The Australian Taxation Office’s digital services will be unavailable for the fourth weekend in a row starting from Friday night, as the agency struggles to remediate its systems after a devastating two-day crash in December.

Online services will be taken down between 11:15 pm (AEDT) on Friday night and 9:00 am on Sunday morning to allow the ATO’s IT team to conduct “critical maintenance” as they “continue to restore ... systems to full functionality” according to advice on the agency's website.
Portals & online services will be unavailable from 11.15pm AEDT Friday 13 Jan. We expect they’ll be back online on Sunday morning, 15 Jan.
— ato.gov.au (@ato_gov_au) January 11, 2017
We appreciate your understanding as we continue the complex task of fully restoring and stabilising our systems.
— ato.gov.au (@ato_gov_au) January 11, 2017
The planned outage follows similar maintenance work between 6-8 January, 30-31 December and 26-27 December.
After last weekend’s disconnection, the ATO advised via Twitter it had “made significant steps towards stabilising systems on the weekend, but more work is required".
The agency is working to stabilise its systems after a catastrophic hardware failure wiped out its full suite of digital services for two days between 12 and 13 December last year.
The outage was caused by the collapse of an HPE SAN device, which was compounded by the subsequent failure of backup systems when corrupted data was replicated to a secondary SAN.
The saga left the ATO with the considerable task of restoring 1PB of data from backup storage to get online services working again.
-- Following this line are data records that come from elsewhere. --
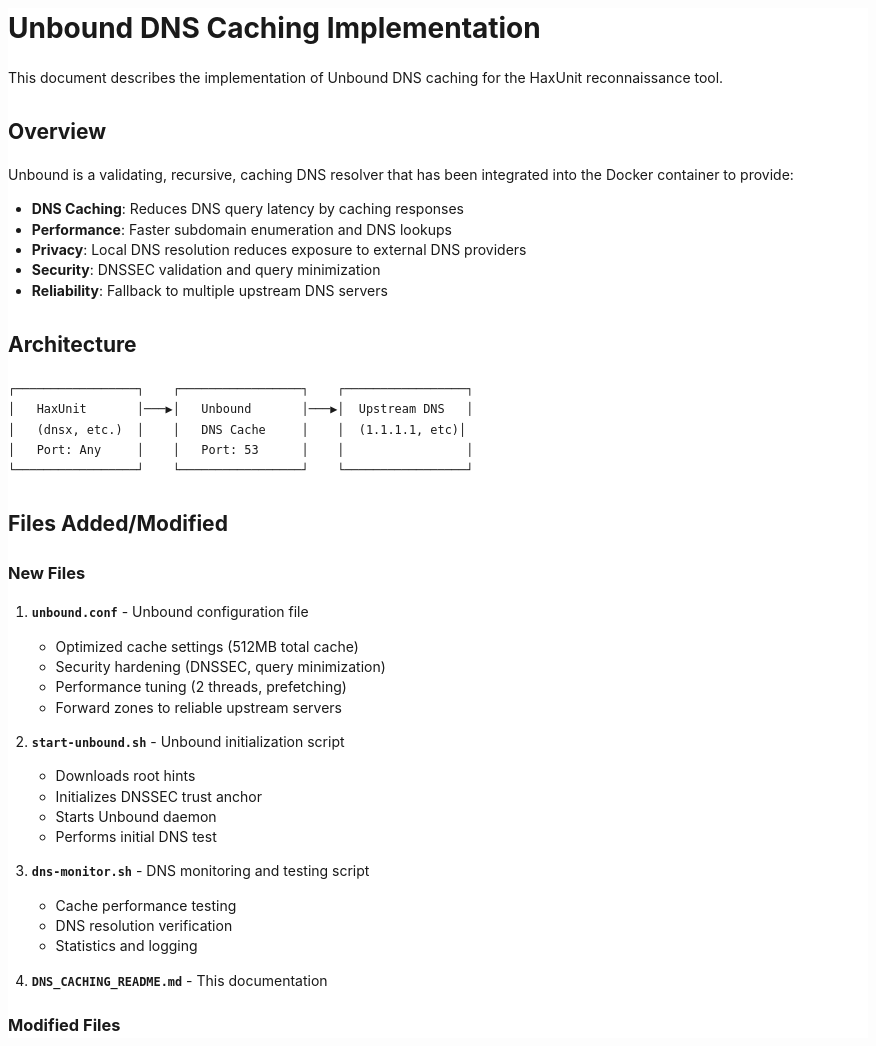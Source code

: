 # Unbound DNS Caching Implementation

This document describes the implementation of Unbound DNS caching for the HaxUnit reconnaissance tool.

## Overview

Unbound is a validating, recursive, caching DNS resolver that has been integrated into the Docker container to provide:

- **DNS Caching**: Reduces DNS query latency by caching responses
- **Performance**: Faster subdomain enumeration and DNS lookups
- **Privacy**: Local DNS resolution reduces exposure to external DNS providers
- **Security**: DNSSEC validation and query minimization
- **Reliability**: Fallback to multiple upstream DNS servers

## Architecture

```
┌─────────────────┐    ┌─────────────────┐    ┌─────────────────┐
│   HaxUnit       │───▶│   Unbound       │───▶│  Upstream DNS   │
│   (dnsx, etc.)  │    │   DNS Cache     │    │  (1.1.1.1, etc)│
│   Port: Any     │    │   Port: 53      │    │                 │
└─────────────────┘    └─────────────────┘    └─────────────────┘
```

## Files Added/Modified

### New Files

1. **`unbound.conf`** - Unbound configuration file
   - Optimized cache settings (512MB total cache)
   - Security hardening (DNSSEC, query minimization)
   - Performance tuning (2 threads, prefetching)
   - Forward zones to reliable upstream servers

2. **`start-unbound.sh`** - Unbound initialization script
   - Downloads root hints
   - Initializes DNSSEC trust anchor
   - Starts Unbound daemon
   - Performs initial DNS test

3. **`dns-monitor.sh`** - DNS monitoring and testing script
   - Cache performance testing
   - DNS resolution verification
   - Statistics and logging

4. **`DNS_CACHING_README.md`** - This documentation

### Modified Files
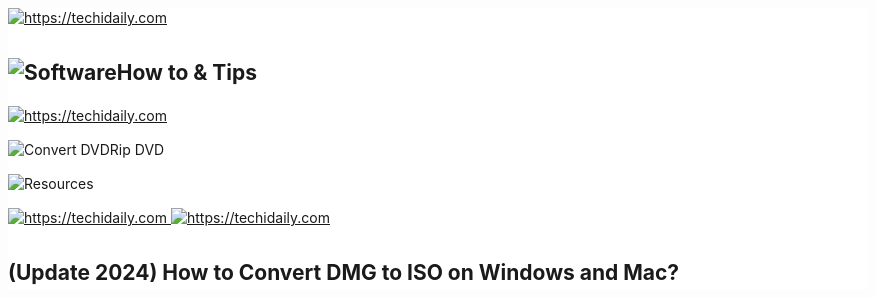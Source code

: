 



<a href="https://ephamedtechinc.pxf.io/c/5597632/2137206/26400" target="_top" id="2137206">
  <img src="//a.impactradius-go.com/display-ad/26400-2137206" border="0" alt="https://techidaily.com" width="728" height="90"/>
</a>
<img height="0" width="0" src="https://ephamedtechinc.pxf.io/i/5597632/2137206/26400" style="position:absolute;visibility:hidden;" border="0" />





## ![Software](https://www.videoconverterfactory.com/tips/img-autofit/header-tit1.png)How to & Tips






<a href="https://unicoeye.pxf.io/c/5597632/2134223/18498" target="_top" id="2134223">
  <img src="//a.impactradius-go.com/display-ad/18498-2134223" border="0" alt="https://techidaily.com" width="728" height="90"/>
</a>
<img height="0" width="0" src="https://unicoeye.pxf.io/i/5597632/2134223/18498" style="position:absolute;visibility:hidden;" border="0" />





![Convert DVD](https://www.videoconverterfactory.com/tips/img-autofit/header-tit2.png)Rip DVD

![Resources](https://www.videoconverterfactory.com/tips/img-autofit/header-r.png)






<a href="https://bluettius.sjv.io/c/5597632/2139120/17108" target="_top" id="2139120">
  <img src="//a.impactradius-go.com/display-ad/17108-2139120" border="0" alt="https://techidaily.com" width="250" height="90"/>
</a>
<img height="0" width="0" src="https://bluettius.sjv.io/i/5597632/2139120/17108" style="position:absolute;visibility:hidden;" border="0" />










<a href="https://appsumo.8odi.net/c/5597632/2129738/7443" target="_top" id="2129738">
  <img src="//a.impactradius-go.com/display-ad/7443-2129738" border="0" alt="https://techidaily.com" width="728" height="90"/>
</a>
<img height="0" width="0" src="https://appsumo.8odi.net/i/5597632/2129738/7443" style="position:absolute;visibility:hidden;" border="0" />





## (Update 2024) How to Convert DMG to ISO on Windows and Mac?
However the job appears to be taking longer than anticipated.
The agency suffered a second, three-hour outage on 23 December, and appears to have been working furiously through the weekend and Christmas break ever since to fix whatever errors still remain.
A spokesperson for the agency, however, refused to comment on what work still needs to be done or how long the weekend planned outages might have to continue.
On 6 January the agency tweeted that “the process to return our services to normal is complex & time-consuming. We appreciate your patience & understanding as work continues”.
The reportedly ‘unprecedented’ hardware collapse will be the subject of an independent review to assess what went wrong, how to prevent it happening again, and the effectiveness of response by the ATO's vendor partners, including HPE.